Non-high-density lipoprotein cholesterol and apolipoprotein B in the prediction of coronary heart disease in men.Circulation 2005; 112(22):3375-83Circ
Apolipoprotein B (apoB) plasma levels reflect the concentration of proatherogenic lipoproteins very low-density lipoprotein and low-density lipoprotein (LDL), whereas non-high-density lipoprotein cholesterol (non-HDL-C) levels reflect the concentration of cholesterol transported by these particles.
METHODS AND RESULTS
The aim of our study was to compare apoB, non-HDL-C, LDL cholesterol (LDL-C), and other lipid markers as predictors of coronary heart disease (CHD) in a nested case-control study among 18 225 participants in the Health Professionals Follow-up Study. Among men who were free of diagnosed cardiovascular disease at the time of blood collection, 266 had nonfatal myocardial infarction or fatal CHD during 6 years of follow-up. Through the use of risk set sampling, control subjects were selected at a 2:1 ratio and matched with regard to age, date of blood collection, and smoking status. After adjustment for matching factors, the relative risk of CHD in the highest quintile compared with the lowest quintile was 2.76 (95% confidence interval [CI], 1.66 to 4.58) for non-HDL-C, 3.01 (95% CI, 1.81 to 5.00) for apoB, 1.81 (95% CI, 1.12 to 2.93) for LDL-C, 0.31 (95% CI, 0.18 to 0.52) for HDL-C, 2.41 (95% CI, 1.43 to 4.07) for triglycerides (all P trend <0.001), and 1.42 (95% CI, 0.86 to 2.32, P trend =0.19) for lipoprotein(a).

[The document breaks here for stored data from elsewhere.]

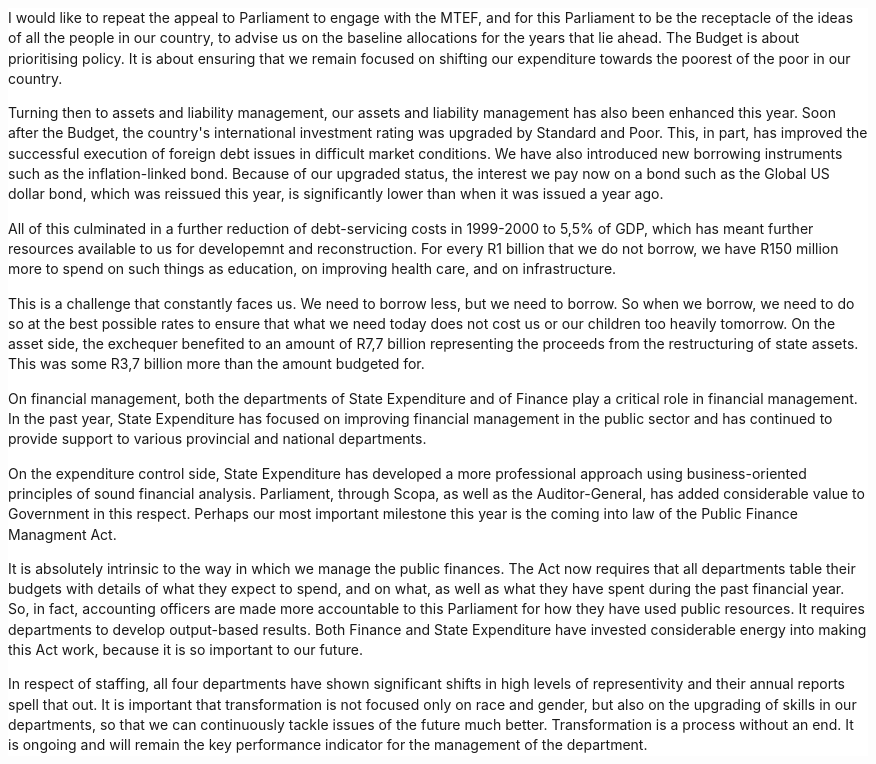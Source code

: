 I would like to repeat the appeal to Parliament to engage with the MTEF,
and for this Parliament to be the receptacle of the ideas of all the people
in our country, to advise us on the baseline allocations for the years that
lie ahead. The Budget is about prioritising policy. It is about ensuring
that we remain focused on shifting our expenditure towards the poorest of
the poor in our country.

Turning then to assets and liability management, our assets and liability
management has also been enhanced this year. Soon after the Budget, the
country's international investment rating was upgraded by Standard and
Poor. This, in part, has improved the successful execution of foreign debt
issues in difficult market conditions. We have also introduced new
borrowing instruments such as the inflation-linked bond. Because of our
upgraded status, the interest we pay now on a bond such as the Global US
dollar bond, which was reissued this year, is significantly lower than when
it was issued a year ago.

All of this culminated in a further reduction of debt-servicing costs in
1999-2000 to 5,5% of GDP, which has meant further resources available to us
for developemnt and reconstruction. For every R1 billion that we do not
borrow, we have R150 million more to spend on such things as education, on
improving health care, and on infrastructure.

This is a challenge that constantly faces us. We need to borrow less, but
we need to borrow. So when we borrow, we need to do so at the best possible
rates to ensure that what we need today does not cost us or our children
too heavily tomorrow. On the asset side, the exchequer benefited to an
amount of R7,7 billion representing the proceeds from the restructuring of
state assets. This was some R3,7 billion more than the amount budgeted for.

On financial management, both the departments of State Expenditure and of
Finance play a critical role in financial management. In the past year,
State Expenditure has focused on improving financial management in the
public sector and has continued to provide support to various provincial
and national departments.

On the expenditure control side, State Expenditure has developed a more
professional approach using business-oriented principles of sound financial
analysis. Parliament, through Scopa, as well as the Auditor-General, has
added considerable value to Government in this respect. Perhaps our most
important milestone this year is the coming into law of the Public Finance
Managment Act.

It is absolutely intrinsic to the way in which we manage the public
finances. The Act now requires that all departments table their budgets
with details of what they expect to spend, and on what, as well as what
they have spent during the past financial year. So, in fact, accounting
officers are made more accountable to this Parliament for how they have
used public resources. It requires departments to develop output-based
results. Both Finance and State Expenditure have invested considerable
energy into making this Act work, because it is so important to our future.

In respect of staffing, all four departments have shown significant shifts
in high levels of representivity and their annual reports spell that out.
It is important that transformation is not focused only on race and gender,
but also on the upgrading of skills in our departments, so that we can
continuously tackle issues of the future much better. Transformation is a
process without an end. It is ongoing and will remain the key performance
indicator for the management of the department.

When non-HDL-C and LDL-C were mutually adjusted, only non-HDL-C was predictive of CHD. When non-HDL-C and apoB were mutually adjusted, only apoB was predictive; the relative risk was 4.18 (95% CI, 1.30 to 13.49; P trend =0.02) for apoB compared with 0.70 (95% CI, 0.21 to 2.27; P trend =0.72) for non-HDL-C. Triglycerides added significant information to non-HDL-C but not to apoB for CHD risk prediction.
Although non-HDL-C and apoB were both strong predictors of CHD in this male cohort, more so than LDL-C, the findings support the concept that the plasma concentration of atherogenic lipoprotein particles measured by apoB is more predictive in development of CHD than the cholesterol carried by these particles, measured by non-HDL-C.